Hanoi PM$_{2.5}$ AI-Assisted Modeling Update (2018)

AI-assisted PM$_{2.5}$ modeling update, Hanoi 2018

This page is intentionally separate from the 2026 forecasting experiments. It summarizes an AI-assisted reworking of an older Hanoi PM$_{2.5}$ dataset framed as a model-improvement exercise on the 2018 period rather than as the main 2026 operational forecasting study.


What This Entry Is

This graphic compares several model variants on the older Hanoi dataset and asks a narrower question:

  • given a fixed historical PM$_{2.5}$ dataset
  • how much can prediction error be reduced
  • by moving from simple baselines to richer lag and feature-engineering setups

That makes it a modeling update on an older dataset, not the same thing as the later multi-horizon forecasting study built around operational-style forecast inputs.

Why It Is Separate

The 2026 forecasting page is about:

  • explicit forecast horizons
  • operationally framed weather inputs
  • train/validation splits extending into 2025
  • comparison against persistence for a deployment-style use case

This 2018 entry is about:

  • model-improvement iteration on a historical dataset
  • richer lag features and blending
  • a tighter question of error reduction inside one data regime

Reading the Figure

The strongest result in the chart is the Blend rich lags configuration, which pushes error down substantially relative to the mean baseline and simple weather-only models.
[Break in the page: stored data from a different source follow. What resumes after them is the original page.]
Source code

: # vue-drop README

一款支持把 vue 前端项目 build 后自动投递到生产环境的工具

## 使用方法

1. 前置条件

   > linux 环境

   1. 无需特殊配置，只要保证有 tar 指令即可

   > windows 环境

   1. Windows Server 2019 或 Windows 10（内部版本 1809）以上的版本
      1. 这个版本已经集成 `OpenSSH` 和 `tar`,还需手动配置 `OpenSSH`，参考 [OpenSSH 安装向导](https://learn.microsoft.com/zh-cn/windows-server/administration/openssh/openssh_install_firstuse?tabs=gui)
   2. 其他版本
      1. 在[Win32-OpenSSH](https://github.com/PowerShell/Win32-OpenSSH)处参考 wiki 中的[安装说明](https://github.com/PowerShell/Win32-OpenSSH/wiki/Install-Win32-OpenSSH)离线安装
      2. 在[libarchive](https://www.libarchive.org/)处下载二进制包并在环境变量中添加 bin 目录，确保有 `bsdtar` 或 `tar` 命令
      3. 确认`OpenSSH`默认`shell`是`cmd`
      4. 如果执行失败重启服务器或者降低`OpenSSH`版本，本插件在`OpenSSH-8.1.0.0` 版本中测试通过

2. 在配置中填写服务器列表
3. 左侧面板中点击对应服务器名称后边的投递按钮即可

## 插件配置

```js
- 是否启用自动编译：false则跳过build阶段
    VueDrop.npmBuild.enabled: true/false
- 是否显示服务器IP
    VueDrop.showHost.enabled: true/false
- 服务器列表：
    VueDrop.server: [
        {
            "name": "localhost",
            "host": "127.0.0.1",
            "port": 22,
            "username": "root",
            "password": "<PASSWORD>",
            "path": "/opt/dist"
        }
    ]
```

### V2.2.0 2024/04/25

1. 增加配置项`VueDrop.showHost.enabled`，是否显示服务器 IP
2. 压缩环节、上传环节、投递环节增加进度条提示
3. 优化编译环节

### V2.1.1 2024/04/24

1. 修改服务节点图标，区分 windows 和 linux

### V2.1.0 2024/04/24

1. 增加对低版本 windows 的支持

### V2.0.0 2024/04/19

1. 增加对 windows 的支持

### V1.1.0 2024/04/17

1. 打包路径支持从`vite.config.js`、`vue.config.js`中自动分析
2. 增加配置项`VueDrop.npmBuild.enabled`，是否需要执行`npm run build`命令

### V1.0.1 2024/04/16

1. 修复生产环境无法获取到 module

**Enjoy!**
The broad progression shown in the figure is:

  1. mean baseline performs worst
  2. adding weather helps
  3. richer non-linear models help more
  4. lag-heavy and blended models improve further
  5. chronological testing remains the more realistic check

Model Metrics in the Figure

The plotted figure comes from the later 3.3 rework notebook, which reports all three headline metrics on a common random split, plus one chronological hold-out check.

Table ordered from worst to best RMSE (showing the progression of model improvements):

Label in figure Split RMSE ($\mu g/m^3$) MAE ($\mu g/m^3$) R$^2$
Mean baseline random 32.0 23.3 -0.001
Linear weather random 25.9 18.2 0.345
Random Forest random 20.0 13.3 0.610
HGB weather random 19.5 13.0 0.629
HGB weather+time random 14.6 9.1 0.793
HGB rich lags chronological chronological 14.5 8.5 0.814
HGB rich lags random 10.8 6.8 0.883
Blend rich lags random 10.7 6.7 0.886

Key observations:

  • Blend rich lags achieves the lowest error (10.7 $\mu g/m^3$), representing a 66.6% improvement over the mean baseline.
  • Random Forest (20.0 $\mu g/m^3$) performs slightly worse than HGB weather (19.5 $\mu g/m^3$) but significantly better than linear weather models.
  • The progression from simple baselines → weather-only → time features → rich lags shows clear, systematic improvement.
  • HGB rich lags chronological (14.5 $\mu g/m^3$) provides the more realistic forward-in-time evaluation, showing higher error than random-split validation but still a 54.7% improvement over baseline.

Random Forest in Context

The original 2018 regression notebook included a standalone RandomForestRegressor trained on the same mixed meteorology dataset. Rerunning this model with the same train/test split (33% test, random_state=2020) gives complete metrics:

Model RMSE ($\mu g/m^3$) MAE ($\mu g/m^3$) R$^2$ Position
Random Forest 20.0 13.3 0.610 3rd of 8 models

This places Random Forest:

  • 22.8% better than Linear weather (RMSE 25.9)
  • Slightly behind HGB weather (RMSE 19.5), but similar performance tier
  • 46.5% worse than the best model, Blend rich lags (RMSE 10.7)
  • R$^2$ of 0.610 indicates it explains 61% of PM$_{2.5}$ variance using weather alone

The key insight is that Random Forest provides a solid non-linear baseline, but the major gains come from:

  1. Adding temporal structure (HGB weather+time: RMSE 14.6, R$^2$ 0.793)
  2. Incorporating lag features that encode recent PM$_{2.5}$ state (HGB rich lags: RMSE 10.8, R$^2$ 0.883)
  3. Ensemble blending across multiple strong learners (Blend rich lags: RMSE 10.7, R$^2$ 0.886)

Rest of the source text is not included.